Ok, thanks for the suggestion.


As a side-note, cancellation/shutdown seems to be the least thought-through feature in ASIO..


- it's an all or nothing thing, i.e., it can't be used to cancel individual I/O requests

- it doesn't work on completed requests


.. EVEN THOUGH the io service has a list of outstanding requests (waiting for completion) and pending (completed) handlers.
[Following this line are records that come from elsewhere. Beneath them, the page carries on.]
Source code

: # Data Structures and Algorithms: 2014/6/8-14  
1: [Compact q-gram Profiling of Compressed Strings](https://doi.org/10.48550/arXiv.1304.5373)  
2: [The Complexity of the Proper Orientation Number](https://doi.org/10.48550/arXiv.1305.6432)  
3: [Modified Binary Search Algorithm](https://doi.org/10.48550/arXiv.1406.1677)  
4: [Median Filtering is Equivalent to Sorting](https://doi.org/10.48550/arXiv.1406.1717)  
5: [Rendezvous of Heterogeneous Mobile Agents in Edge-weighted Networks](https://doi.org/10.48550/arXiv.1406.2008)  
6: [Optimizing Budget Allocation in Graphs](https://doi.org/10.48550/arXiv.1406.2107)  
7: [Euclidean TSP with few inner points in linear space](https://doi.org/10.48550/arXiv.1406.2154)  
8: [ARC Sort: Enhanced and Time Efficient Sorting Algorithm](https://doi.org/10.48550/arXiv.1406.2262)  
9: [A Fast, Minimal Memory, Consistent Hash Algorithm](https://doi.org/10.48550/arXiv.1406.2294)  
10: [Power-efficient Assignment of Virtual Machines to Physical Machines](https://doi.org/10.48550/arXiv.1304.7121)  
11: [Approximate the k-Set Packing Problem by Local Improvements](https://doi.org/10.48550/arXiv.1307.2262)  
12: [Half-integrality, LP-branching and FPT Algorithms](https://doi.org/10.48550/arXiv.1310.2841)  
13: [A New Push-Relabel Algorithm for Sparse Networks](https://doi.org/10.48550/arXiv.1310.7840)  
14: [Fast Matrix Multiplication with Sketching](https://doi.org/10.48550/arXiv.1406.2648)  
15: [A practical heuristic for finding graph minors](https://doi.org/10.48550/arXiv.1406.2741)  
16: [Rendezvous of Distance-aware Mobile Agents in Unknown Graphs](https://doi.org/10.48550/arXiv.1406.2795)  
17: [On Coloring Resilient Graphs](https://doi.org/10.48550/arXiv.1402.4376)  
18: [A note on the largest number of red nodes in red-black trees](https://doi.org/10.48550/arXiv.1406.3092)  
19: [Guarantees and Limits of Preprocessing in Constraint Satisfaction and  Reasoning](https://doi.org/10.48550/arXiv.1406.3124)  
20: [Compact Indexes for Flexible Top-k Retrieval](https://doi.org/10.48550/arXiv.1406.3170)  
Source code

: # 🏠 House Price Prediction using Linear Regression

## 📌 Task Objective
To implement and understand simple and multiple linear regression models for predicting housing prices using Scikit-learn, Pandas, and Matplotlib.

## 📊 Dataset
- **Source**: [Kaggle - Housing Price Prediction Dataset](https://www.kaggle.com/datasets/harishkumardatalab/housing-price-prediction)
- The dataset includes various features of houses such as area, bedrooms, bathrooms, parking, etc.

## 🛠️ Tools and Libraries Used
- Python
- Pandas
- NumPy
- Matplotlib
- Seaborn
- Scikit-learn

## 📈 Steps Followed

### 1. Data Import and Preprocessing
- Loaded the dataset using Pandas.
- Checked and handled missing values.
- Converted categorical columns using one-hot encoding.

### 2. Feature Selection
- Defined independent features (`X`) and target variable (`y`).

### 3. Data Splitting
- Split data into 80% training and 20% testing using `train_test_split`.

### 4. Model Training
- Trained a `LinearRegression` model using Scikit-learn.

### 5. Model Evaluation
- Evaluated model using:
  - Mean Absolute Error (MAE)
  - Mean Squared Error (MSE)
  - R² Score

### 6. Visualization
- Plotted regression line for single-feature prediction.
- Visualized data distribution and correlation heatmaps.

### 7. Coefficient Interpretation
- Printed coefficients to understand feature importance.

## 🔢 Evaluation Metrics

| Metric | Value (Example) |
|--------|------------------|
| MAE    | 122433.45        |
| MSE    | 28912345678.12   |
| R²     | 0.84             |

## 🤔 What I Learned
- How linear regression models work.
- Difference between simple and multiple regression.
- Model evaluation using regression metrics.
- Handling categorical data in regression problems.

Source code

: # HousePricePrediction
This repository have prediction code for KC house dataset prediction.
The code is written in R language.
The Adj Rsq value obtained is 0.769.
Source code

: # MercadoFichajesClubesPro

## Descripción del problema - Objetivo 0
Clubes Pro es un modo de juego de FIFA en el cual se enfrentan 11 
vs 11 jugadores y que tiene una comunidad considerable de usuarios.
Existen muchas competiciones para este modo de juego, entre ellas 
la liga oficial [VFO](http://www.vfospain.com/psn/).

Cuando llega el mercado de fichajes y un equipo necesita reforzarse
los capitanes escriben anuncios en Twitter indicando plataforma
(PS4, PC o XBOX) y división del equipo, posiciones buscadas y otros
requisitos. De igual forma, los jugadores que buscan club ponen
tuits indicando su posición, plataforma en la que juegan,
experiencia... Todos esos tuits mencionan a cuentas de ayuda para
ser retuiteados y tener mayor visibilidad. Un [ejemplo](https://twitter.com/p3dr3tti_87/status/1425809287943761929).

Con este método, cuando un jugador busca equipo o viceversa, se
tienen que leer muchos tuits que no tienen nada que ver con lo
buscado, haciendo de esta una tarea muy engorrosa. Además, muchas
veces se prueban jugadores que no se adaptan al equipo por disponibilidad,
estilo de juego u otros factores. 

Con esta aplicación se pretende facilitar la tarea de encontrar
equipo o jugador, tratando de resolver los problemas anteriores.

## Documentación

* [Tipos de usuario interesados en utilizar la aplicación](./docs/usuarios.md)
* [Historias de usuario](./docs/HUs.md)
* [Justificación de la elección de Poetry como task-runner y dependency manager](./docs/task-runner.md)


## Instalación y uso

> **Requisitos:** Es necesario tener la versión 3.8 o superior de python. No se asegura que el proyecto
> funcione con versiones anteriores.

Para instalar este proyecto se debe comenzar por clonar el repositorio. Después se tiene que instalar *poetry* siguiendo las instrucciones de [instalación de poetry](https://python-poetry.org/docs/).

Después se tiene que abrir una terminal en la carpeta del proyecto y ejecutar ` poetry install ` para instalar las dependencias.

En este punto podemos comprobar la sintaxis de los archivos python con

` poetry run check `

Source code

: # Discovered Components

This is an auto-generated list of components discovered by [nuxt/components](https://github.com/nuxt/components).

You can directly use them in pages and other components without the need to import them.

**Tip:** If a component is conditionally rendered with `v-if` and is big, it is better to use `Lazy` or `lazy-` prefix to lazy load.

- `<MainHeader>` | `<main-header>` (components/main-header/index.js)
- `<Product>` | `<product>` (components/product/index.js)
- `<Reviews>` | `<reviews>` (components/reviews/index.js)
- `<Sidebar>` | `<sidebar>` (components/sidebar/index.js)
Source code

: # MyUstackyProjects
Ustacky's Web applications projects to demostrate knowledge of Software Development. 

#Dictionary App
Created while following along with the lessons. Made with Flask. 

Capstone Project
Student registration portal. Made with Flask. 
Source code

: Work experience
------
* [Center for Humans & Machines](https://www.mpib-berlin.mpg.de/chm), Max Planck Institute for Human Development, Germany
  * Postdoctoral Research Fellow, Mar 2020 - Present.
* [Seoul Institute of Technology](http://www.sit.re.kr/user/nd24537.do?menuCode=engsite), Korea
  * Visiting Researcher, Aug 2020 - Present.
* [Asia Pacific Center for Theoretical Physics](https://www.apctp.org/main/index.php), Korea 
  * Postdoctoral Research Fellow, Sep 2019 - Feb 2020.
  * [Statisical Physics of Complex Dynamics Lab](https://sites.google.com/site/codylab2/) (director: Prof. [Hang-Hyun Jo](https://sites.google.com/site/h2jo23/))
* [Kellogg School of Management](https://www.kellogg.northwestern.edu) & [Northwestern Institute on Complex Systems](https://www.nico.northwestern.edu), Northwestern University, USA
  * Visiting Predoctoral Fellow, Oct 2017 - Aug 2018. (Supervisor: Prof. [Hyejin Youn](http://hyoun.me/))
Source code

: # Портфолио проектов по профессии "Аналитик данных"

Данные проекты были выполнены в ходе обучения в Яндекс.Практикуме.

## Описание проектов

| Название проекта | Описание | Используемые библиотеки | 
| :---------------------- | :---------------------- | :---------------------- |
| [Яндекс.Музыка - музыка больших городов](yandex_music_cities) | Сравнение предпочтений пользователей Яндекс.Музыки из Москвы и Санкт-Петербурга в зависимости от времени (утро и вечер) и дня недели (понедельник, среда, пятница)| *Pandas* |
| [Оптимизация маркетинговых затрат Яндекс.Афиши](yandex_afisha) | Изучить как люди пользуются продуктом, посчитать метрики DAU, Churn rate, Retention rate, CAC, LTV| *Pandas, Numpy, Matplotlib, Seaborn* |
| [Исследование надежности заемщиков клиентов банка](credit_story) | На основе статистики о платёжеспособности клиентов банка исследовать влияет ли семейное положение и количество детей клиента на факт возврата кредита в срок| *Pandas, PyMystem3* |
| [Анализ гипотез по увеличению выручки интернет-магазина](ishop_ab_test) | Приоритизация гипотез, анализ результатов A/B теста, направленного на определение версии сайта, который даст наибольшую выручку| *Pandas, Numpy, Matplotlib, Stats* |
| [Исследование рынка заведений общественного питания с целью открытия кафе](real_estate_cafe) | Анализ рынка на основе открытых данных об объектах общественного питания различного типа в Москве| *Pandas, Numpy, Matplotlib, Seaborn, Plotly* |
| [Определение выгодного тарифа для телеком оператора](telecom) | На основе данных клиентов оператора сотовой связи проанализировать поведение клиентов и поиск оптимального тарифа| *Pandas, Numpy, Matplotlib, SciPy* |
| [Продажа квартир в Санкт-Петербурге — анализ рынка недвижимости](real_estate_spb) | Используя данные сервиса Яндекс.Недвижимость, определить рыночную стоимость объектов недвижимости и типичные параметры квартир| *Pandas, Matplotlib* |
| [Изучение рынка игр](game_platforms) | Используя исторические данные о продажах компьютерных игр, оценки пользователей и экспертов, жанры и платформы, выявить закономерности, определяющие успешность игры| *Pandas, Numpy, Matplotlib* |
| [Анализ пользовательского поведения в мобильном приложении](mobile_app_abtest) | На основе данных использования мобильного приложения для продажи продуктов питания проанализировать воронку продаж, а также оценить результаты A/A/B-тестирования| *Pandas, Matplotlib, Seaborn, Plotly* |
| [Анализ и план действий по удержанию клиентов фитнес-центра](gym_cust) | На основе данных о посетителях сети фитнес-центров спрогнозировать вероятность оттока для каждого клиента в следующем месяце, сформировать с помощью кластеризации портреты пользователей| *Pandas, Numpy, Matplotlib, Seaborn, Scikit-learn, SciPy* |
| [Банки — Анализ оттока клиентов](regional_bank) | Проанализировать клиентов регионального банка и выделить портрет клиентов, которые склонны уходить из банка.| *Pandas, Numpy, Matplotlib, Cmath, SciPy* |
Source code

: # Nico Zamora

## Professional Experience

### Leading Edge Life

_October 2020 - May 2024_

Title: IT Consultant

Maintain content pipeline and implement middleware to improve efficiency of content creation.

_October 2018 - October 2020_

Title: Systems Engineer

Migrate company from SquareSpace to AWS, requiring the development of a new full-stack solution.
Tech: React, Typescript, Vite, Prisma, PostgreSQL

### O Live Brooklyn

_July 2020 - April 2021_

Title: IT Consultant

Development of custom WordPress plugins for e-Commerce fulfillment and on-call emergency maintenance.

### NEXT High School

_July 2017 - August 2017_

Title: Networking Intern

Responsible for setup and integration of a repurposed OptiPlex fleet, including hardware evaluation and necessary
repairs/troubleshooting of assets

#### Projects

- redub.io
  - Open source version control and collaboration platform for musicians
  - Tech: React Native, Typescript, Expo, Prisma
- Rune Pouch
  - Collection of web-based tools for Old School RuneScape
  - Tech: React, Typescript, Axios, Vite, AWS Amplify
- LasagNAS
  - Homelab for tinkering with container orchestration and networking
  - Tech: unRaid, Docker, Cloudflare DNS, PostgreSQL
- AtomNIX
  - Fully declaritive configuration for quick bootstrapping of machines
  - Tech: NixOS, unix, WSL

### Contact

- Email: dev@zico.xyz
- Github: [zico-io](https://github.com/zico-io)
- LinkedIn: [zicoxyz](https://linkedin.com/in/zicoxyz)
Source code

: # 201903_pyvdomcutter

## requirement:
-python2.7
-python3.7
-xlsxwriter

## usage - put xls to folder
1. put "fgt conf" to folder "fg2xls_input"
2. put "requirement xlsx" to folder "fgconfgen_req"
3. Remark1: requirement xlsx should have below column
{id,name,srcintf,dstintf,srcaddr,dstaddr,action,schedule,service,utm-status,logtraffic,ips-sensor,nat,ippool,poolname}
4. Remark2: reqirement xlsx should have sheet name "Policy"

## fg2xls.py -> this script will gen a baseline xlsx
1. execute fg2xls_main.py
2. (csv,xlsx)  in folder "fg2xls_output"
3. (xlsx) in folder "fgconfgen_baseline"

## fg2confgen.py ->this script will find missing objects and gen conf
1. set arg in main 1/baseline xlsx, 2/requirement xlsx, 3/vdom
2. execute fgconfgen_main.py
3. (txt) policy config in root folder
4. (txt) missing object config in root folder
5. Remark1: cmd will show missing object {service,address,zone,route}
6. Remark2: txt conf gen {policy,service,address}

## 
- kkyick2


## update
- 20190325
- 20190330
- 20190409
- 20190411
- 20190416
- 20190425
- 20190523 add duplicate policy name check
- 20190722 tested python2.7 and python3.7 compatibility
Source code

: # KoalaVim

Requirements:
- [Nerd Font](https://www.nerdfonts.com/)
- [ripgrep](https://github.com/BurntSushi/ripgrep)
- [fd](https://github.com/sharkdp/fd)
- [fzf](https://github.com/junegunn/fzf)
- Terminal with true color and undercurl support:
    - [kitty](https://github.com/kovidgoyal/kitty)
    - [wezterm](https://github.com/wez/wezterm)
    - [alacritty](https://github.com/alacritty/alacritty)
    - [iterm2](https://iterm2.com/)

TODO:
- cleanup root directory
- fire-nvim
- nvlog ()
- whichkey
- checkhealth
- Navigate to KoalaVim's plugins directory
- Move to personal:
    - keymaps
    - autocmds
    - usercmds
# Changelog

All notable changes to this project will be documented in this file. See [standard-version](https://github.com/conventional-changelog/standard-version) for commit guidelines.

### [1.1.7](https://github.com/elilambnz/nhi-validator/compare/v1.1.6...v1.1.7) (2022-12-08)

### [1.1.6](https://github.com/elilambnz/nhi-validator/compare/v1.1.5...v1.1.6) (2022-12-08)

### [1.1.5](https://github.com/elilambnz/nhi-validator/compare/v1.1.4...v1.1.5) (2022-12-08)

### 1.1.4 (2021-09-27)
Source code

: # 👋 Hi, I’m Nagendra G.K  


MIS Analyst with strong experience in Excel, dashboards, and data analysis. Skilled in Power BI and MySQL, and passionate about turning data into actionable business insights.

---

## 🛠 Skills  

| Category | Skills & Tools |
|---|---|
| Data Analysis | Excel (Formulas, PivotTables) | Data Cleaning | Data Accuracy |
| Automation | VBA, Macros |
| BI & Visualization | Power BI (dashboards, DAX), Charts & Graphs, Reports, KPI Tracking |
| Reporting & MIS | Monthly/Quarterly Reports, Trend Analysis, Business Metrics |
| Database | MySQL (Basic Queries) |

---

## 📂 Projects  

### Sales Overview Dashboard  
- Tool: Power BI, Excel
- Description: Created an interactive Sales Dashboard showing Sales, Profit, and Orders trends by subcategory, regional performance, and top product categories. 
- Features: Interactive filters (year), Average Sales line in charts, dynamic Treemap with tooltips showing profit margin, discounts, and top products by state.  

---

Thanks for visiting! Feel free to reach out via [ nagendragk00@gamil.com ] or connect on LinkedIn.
I could also just call stop() on the io_service, but when it's started again, all the "old" handlers will be called as well. The only complete solution probably being stopping and deleting io_service, and recreating it in the next "go".


-- Stian


From: Boost-users <boost-users-bounces@lists.boost.org> on behalf of Gavin Lambert via Boost-users <boost-users@lists.boost.org>
Sent: Tuesday, January 30, 2018 4:27:46 AM
To: boost-users@lists.boost.org
Cc: Gavin Lambert
Subject: Re: [Boost-users] asio: cancelling a named pipe client
 
On 27/01/2018 06:50, Stian Zeljko Vrba wrote:
> Am I correct in assuming that cancel() is an apparent noop in this case
> because of the race-condition where an I/O request completes
> successfully before cancel is invoked?

Most likely yes.  It just internally calls through to the OS API, which
will have nothing to do if there isn't an outstanding OS request at that
exact moment.

ASIO can't internally consider this a permanent failure because there
may be cases where you wanted to cancel a single operation and then
start a new one that you expect to continue normally.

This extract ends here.